Un équilibre fragile entre crédibilité budgétaire et contraintes sociales
Les autorités sénégalaises mettent en avant deux messages :
- d’un côté, une exécution budgétaire jugée globalement maîtrisée, avec des recettes en progression et un déficit contenu à fin septembre par rapport aux cibles ;
- de l’autre, la nécessité de poursuivre les réformes de redressement des finances publiques, en rationalisant certaines dépenses et en améliorant la mobilisation des recettes.
Dans le même temps, le pays doit répondre à de fortes attentes sociales : pouvoir d’achat, emploi des jeunes, investissements dans les secteurs prioritaires, prise en charge des vulnérabilités.

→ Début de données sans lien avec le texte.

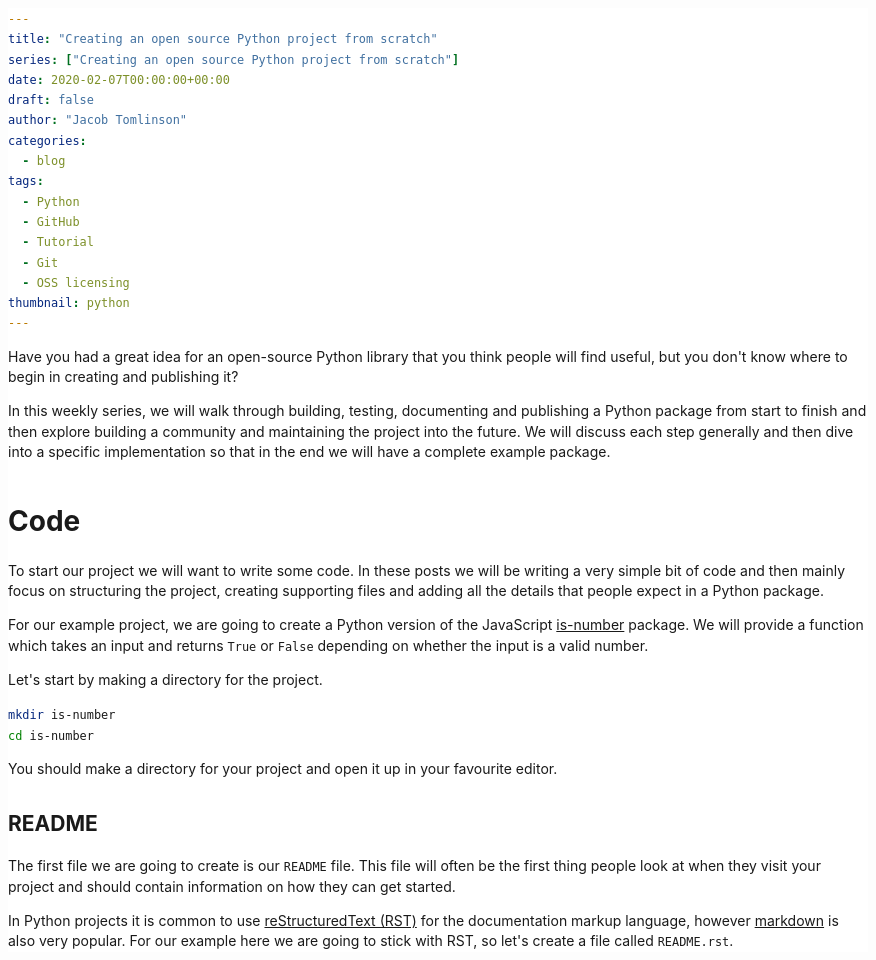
 ```yaml
---
title: "Creating an open source Python project from scratch"
series: ["Creating an open source Python project from scratch"]
date: 2020-02-07T00:00:00+00:00
draft: false
author: "Jacob Tomlinson"
categories:
  - blog
tags:
  - Python
  - GitHub
  - Tutorial
  - Git
  - OSS licensing
thumbnail: python
---
```


Have you had a great idea for an open-source Python library that you think people will find useful, but you don't know where to begin in creating and publishing it?

In this weekly series, we will walk through building, testing, documenting and publishing a Python package from start to finish and then explore building a community and maintaining the project into the future. We will discuss each step generally and then dive into a specific implementation so that in the end we will have a complete example package.

# Code

To start our project we will want to write some code. In these posts we will be writing a very simple bit of code and then mainly focus on structuring the project, creating supporting files and adding all the details that people expect in a Python package.

For our example project, we are going to create a Python version of the JavaScript [is-number](https://www.npmjs.com/package/is-number) package. We will provide a function which takes an input and returns `True` or `False` depending on whether the input is a valid number.

Let's start by making a directory for the project.

```bash
mkdir is-number
cd is-number
```

You should make a directory for your project and open it up in your favourite editor.

## README

The first file we are going to create is our `README` file. This file will often be the first thing people look at when they visit your project and should contain information on how they can get started.

In Python projects it is common to use [reStructuredText (RST)](https://en.wikipedia.org/wiki/ReStructuredText) for the documentation markup language, however [markdown](https://en.wikipedia.org/wiki/Markdown) is also very popular. For our example here we are going to stick with RST, so let's create a file called `README.rst`.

Or, la marge de manœuvre budgétaire se réduit à mesure que la dette pèse plus lourd dans le budget.
Le niveau des 3 655,8 milliards FCFA de ressources mobilisées illustre bien cette tension :
L’État réussit à se financer, mais au prix d’un recours massif à la dette, dans un environnement où chaque nouvelle émission de titres vient alimenter un stock déjà très élevé.
Qu’un État mobilise 3 655 milliards FCFA de ressources de trésorerie en neuf mois peut se lire de deux façons : la preuve d’une capacité intacte à trouver des financements sur les marchés, ou le symptôme d’un modèle budgétaire qui vit sous perfusion de dette.
Dans le cas du Sénégal, la réponse se jouera dans les prochaines années : entre la promesse d’un assainissement des finances publiques et la réalité des besoins sociaux, il faudra plus que des chiffres bien présentés dans un rapport pour convaincre que la trajectoire actuelle est durable.